• _What is expected_: Gather all lines with "words" from the records.
┌────────
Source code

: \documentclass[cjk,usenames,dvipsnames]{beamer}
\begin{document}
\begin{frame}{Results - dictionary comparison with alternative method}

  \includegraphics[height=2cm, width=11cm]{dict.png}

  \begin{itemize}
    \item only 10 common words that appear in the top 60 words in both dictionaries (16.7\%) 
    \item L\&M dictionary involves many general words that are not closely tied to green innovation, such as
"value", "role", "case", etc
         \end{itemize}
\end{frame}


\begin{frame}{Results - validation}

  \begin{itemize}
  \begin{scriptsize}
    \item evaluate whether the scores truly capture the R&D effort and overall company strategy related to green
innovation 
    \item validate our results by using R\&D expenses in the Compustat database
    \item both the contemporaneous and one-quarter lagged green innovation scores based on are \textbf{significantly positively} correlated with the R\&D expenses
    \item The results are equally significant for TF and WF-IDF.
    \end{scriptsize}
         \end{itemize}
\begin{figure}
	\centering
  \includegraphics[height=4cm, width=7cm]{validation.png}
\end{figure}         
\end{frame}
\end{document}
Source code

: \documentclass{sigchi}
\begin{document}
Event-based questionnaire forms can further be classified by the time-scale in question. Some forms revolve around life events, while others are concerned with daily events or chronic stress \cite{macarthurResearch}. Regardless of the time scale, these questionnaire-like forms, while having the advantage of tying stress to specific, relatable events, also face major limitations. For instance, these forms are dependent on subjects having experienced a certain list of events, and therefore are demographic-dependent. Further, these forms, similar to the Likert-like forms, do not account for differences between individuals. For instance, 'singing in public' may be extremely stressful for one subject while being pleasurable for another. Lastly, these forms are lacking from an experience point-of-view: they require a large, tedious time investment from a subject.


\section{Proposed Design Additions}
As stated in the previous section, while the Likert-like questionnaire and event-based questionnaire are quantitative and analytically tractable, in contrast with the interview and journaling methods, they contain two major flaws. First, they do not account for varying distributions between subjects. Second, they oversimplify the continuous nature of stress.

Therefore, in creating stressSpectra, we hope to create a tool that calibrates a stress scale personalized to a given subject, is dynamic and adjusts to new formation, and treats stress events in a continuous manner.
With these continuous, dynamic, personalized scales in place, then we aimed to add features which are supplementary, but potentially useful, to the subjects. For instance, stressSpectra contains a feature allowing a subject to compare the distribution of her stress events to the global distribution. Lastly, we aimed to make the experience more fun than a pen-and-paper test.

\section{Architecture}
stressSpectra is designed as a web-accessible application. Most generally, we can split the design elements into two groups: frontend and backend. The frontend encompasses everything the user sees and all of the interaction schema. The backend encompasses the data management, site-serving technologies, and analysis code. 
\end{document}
└────────
• _Exercise output_:
    \item only 10 common words that appear in the top 60 words in both dictionaries (16.7\%) 
    \item L\&M dictionary involves many general words that are not closely tied to green innovation, such as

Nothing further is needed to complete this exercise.